The value of the life estate of Charles Lloyd Bucki, and the tax due thereon, was fixed by an order of the Surrogate’s Court dated September 16, 1913. That order provided as follows: “ Further ordered and adjudged, that the tax on the remainder of $18,259 be and the same hereby is suspended until the power of appointment is exercised, or the remainder vests in possession.

This distribution is made with the understanding that in the event of this estate vesting differently than as set forth herein, a reappraisal may be had either in favor of the estate or the State of New York.”

The order now appealed from results from a motion for the appraisal of the remainder passing to Louise S. Bucki by virtue of her husband’s appointment.

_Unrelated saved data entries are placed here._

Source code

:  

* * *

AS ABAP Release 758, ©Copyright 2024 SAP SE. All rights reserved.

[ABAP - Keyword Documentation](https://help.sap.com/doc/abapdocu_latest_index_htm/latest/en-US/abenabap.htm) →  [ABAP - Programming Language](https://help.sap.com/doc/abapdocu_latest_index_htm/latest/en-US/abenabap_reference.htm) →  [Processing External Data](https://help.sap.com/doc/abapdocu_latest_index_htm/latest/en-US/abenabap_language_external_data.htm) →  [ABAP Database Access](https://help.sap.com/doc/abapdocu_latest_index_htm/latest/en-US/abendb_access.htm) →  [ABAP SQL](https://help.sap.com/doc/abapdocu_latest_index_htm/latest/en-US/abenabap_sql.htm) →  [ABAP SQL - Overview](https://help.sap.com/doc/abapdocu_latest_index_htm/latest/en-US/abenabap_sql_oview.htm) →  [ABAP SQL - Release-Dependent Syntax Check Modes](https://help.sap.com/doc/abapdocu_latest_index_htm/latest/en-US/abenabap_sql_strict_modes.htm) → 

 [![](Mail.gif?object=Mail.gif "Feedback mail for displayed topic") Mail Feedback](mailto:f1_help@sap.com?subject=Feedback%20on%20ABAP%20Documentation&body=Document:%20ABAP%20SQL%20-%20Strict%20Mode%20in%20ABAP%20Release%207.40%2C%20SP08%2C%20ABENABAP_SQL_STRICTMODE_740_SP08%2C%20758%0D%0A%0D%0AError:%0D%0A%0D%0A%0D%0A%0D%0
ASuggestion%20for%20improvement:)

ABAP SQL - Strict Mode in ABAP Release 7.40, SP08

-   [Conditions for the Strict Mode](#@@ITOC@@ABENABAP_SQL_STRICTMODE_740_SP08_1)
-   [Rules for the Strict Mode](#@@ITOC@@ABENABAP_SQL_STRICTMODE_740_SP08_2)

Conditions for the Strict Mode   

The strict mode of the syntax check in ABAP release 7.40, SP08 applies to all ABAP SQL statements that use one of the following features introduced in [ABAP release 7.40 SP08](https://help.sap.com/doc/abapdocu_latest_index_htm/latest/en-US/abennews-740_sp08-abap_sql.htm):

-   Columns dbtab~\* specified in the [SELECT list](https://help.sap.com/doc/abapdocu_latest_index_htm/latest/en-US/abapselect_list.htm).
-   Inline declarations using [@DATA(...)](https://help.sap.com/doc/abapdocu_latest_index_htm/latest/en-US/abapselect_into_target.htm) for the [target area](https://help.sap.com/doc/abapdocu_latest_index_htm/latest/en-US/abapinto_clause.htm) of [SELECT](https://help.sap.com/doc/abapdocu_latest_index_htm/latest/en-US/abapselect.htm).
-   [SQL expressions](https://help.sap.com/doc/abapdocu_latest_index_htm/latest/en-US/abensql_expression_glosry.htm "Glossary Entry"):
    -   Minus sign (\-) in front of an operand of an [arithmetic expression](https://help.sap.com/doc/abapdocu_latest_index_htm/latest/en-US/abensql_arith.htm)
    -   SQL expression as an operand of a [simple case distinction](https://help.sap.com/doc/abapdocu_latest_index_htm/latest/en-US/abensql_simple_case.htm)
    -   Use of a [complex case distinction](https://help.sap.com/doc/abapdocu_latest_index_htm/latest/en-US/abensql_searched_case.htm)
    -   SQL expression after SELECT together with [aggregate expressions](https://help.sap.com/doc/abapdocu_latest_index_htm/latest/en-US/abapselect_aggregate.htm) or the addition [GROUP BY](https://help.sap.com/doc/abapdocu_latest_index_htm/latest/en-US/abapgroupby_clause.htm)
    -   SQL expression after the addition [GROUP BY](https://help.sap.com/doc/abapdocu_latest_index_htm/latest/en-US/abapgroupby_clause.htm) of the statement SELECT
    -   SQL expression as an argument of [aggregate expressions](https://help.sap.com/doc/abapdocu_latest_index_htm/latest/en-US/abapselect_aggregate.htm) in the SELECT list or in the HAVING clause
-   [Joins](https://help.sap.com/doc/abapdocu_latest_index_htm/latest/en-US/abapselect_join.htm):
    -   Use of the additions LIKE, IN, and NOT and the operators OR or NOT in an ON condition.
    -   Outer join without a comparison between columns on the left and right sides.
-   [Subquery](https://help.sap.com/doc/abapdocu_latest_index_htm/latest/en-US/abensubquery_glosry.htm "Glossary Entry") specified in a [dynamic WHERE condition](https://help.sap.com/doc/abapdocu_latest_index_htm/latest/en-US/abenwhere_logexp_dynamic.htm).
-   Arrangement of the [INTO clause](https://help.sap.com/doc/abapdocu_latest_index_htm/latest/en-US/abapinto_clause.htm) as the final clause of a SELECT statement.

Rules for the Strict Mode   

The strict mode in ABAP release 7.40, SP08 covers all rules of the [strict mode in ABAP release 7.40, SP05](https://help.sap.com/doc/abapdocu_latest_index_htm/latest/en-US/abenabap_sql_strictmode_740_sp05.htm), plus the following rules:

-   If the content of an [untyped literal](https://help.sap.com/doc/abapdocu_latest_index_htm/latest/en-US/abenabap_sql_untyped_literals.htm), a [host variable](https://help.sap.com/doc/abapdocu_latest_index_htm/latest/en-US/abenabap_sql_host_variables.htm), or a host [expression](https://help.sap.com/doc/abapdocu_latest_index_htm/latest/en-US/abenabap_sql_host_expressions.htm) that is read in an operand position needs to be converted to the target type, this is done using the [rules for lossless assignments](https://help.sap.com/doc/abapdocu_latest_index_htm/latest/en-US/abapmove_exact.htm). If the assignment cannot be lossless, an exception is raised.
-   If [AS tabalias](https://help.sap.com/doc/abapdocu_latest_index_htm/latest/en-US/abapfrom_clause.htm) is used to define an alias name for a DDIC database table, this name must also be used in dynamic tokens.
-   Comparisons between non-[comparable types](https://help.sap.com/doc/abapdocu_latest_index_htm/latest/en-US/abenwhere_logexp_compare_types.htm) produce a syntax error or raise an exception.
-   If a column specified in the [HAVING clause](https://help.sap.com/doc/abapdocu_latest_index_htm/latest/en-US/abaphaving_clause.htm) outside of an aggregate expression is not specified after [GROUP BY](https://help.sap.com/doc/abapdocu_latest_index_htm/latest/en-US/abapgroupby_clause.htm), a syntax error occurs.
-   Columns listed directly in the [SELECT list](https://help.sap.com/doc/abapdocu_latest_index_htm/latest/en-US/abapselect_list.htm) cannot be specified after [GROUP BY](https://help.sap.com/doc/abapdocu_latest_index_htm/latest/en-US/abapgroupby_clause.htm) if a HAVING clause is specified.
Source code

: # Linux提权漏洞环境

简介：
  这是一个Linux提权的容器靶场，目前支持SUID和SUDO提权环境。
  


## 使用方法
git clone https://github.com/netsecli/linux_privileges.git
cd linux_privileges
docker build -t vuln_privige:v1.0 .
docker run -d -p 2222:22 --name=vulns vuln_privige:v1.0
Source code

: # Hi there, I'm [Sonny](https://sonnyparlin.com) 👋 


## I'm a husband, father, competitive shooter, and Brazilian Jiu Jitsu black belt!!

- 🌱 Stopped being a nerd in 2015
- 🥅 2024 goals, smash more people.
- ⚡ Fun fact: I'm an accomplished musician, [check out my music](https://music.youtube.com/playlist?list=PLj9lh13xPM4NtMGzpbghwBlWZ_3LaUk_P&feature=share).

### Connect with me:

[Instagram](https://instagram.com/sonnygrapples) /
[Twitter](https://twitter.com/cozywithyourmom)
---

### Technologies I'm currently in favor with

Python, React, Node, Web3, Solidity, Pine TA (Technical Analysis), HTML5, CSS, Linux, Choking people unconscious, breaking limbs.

The Surrogate’s Court has appraised the remainder at the sum of $18,259, being the value thereof as stated in the order of September 16, 1913. The State Comptroller insists that the value of the remainder should be appraised at its full undiminished value of $42,158.46. He bases this contention upon section 230 of the Tax Law (Consol. Laws, chap. 60; Laws of 1909, chap. 62), as amended by chapter 800 of the Laws of *4571911, which was the statute in force when Frederica Bucki died. That section, so far as relevant, reads as follows: Estates in expectancy which are contingent or defeasible and in which proceedings for the determination of the tax have not been taken or where the taxation thereof has been held in abeyance, shall be appraised at their full, undiminished value when the persons entitled thereto shall come into the beneficial enjoyment or possession thereof, without diminution for or on account o'f any valuation theretofore made of the particular estates for purposes of taxation, upon which said estates in expectancy may have been limited.”

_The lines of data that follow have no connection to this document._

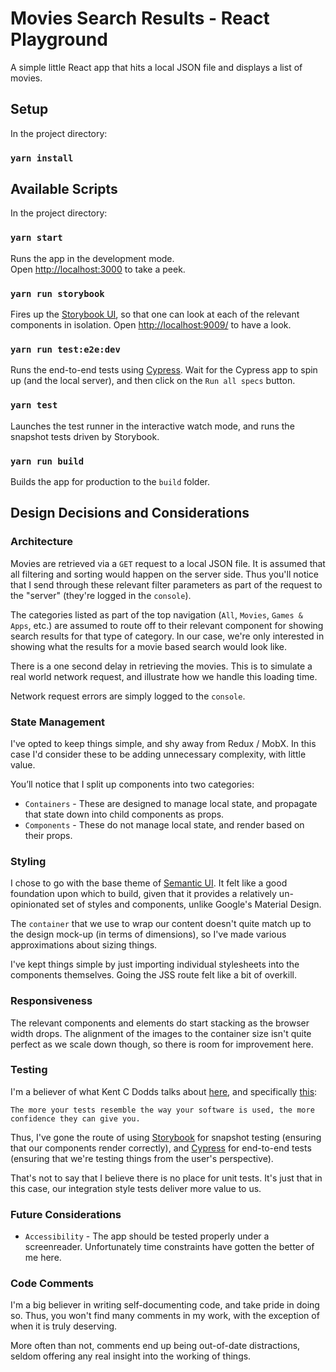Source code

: # Movies Search Results - React Playground

A simple little React app that hits a local JSON file and displays a list of movies.

## Setup

In the project directory:

### `yarn install`

## Available Scripts

In the project directory:

### `yarn start`

Runs the app in the development mode.<br>
Open [http://localhost:3000](http://localhost:3000) to take a peek.

### `yarn run storybook`

Fires up the [Storybook UI](https://storybook.js.org), so that one can look at each of the relevant components in isolation. Open [http://localhost:9009/](http://localhost:9009/) to have a look.

### `yarn run test:e2e:dev`

Runs the end-to-end tests using [Cypress](https://www.cypress.io). Wait for the Cypress app to spin up (and the local server), and then click on the `Run all specs` button.

### `yarn test`

Launches the test runner in the interactive watch mode, and runs the snapshot tests driven by Storybook.

### `yarn run build`

Builds the app for production to the `build` folder.<br>

## Design Decisions and Considerations

### Architecture

Movies are retrieved via a `GET` request to a local JSON file. It is assumed that all filtering and sorting would happen on the server side. Thus you'll notice that I send through these relevant filter parameters as part of the request to the "server" (they're logged in the `console`).

The categories listed as part of the top navigation (`All`, `Movies`, `Games & Apps`, etc.) are assumed to route off to their relevant component for showing search results for that type of category. In our case, we're only interested in showing what the results for a movie based search would look like.

There is a one second delay in retrieving the movies. This is to simulate a real world network request, and illustrate how we handle this loading time.

Network request errors are simply logged to the `console`.

### State Management

I've opted to keep things simple, and shy away from Redux / MobX. In this case I'd consider these to be adding unnecessary complexity, with little value.

You’ll notice that I split up components into two categories:
* `Containers` - These are designed to manage local state, and propagate that state down into child components as props.
* `Components` - These do not manage local state, and render based on their props.

### Styling

I chose to go with the base theme of [Semantic UI](https://react.semantic-ui.com/). It felt like a good foundation upon which to build, given that it provides a relatively un-opinionated set of styles and components, unlike Google's Material Design. 

The `container` that we use to wrap our content doesn't quite match up to the design mock-up (in terms of dimensions), so I've made various approximations about sizing things.

I've kept things simple by just importing individual stylesheets into the components themselves. Going the JSS route felt like a bit of overkill.

### Responsiveness

The relevant components and elements do start stacking as the browser width drops. The alignment of the images to the container size isn't quite perfect as we scale down though, so there is room for improvement here.

### Testing

I'm a believer of what Kent C Dodds talks about [here](https://blog.kentcdodds.com/write-tests-not-too-many-mostly-integration-5e8c7fff591c), and specifically [this](https://twitter.com/kentcdodds/status/977018512689455106): 

`The more your tests resemble the way your software is used, the more confidence they can give you.`

Thus, I've gone the route of using [Storybook](https://storybook.js.org) for snapshot testing (ensuring that our components render correctly), and [Cypress](https://www.cypress.io) for end-to-end tests (ensuring that we're testing things from the user's perspective).

That's not to say that I believe there is no place for unit tests. It's just that in this case, our integration style tests deliver more value to us.

### Future Considerations

* `Accessibility` - The app should be tested properly under a screenreader. Unfortunately time constraints have gotten the better of me here.

### Code Comments

I'm a big believer in writing self-documenting code, and take pride in doing so. Thus, you won't find many comments in my work, with the exception of when it is truly deserving.

More often than not, comments end up being out-of-date distractions, seldom offering any real insight into the working of things. 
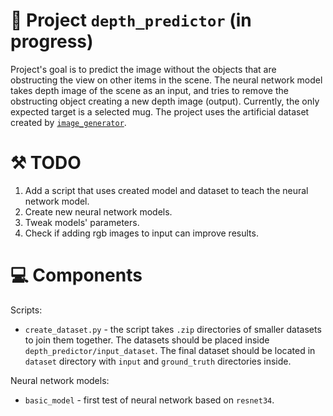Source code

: # 🚧 Project `depth_predictor` (in progress)
Project's goal is to predict the image without the objects that are obstructing the view on other items in the scene. 
The neural network model takes depth image of the scene as an input, and tries to remove the obstructing object creating 
a new depth image (output). Currently, the only expected target is a selected mug. The project uses the artificial 
dataset created by [`image_generator`](https://github.com/piotrmarciniak1998/image_generator). 

# ⚒️ TODO
1. Add a script that uses created model and dataset to teach the neural network model.
2. Create new neural network models.
3. Tweak models' parameters.
4. Check if adding rgb images to input can improve results.

# 💻 Components
Scripts:
* `create_dataset.py` - the script takes `.zip` directories of smaller datasets to join them together. The datasets 
  should be placed inside `depth_predictor/input_dataset`. The final dataset should be located in `dataset` directory 
  with `input` and `ground_truth` directories inside.

Neural network models:
* `basic_model` - first test of neural network based on `resnet34`.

This case seems to fall directly within the purview of this statute. The taxation of the remainder had been held in abeyance, and rightly so. (Matter of Howe, 86 App. Div. 286; affd., 176 N. Y. 570.) The remainder is, therefore, properly to be appraised at its full value unless, as respondent insists, the order of September 16, 1913, is a binding adjudication, not appealed from, that its value is the sum mentioned in that order. Clearly it was not such an adjudication. All that was before the appraiser and the surrogate at that time was the value of the life estate, and it is only as to the value of that estate that the order was conclusive. There was no necessity for then fixing the value of the remainder, and the surrogate had no authority to pass upon that question. (Matter of Mason, 120 App. Div. 738; affd., sub nom. Matter of Naylor, 189 N. Y. 556; Matter of Seligmann, 170 App. Div. 837.)

The order appealed from must, therefore, be reversed, with ten dollars costs and disbursements, and the matter remitted to the Surrogate’s Court for an appraisement of the remainder and the fixation of the tax thereon in accordance with this opinion.

Clarke, P. J., McLaughlin", Smith and Davis, JJ., concurred.

Order reversed, with ten dollars costs and disbursements, and matter remitted to surrogate as stated in opinion.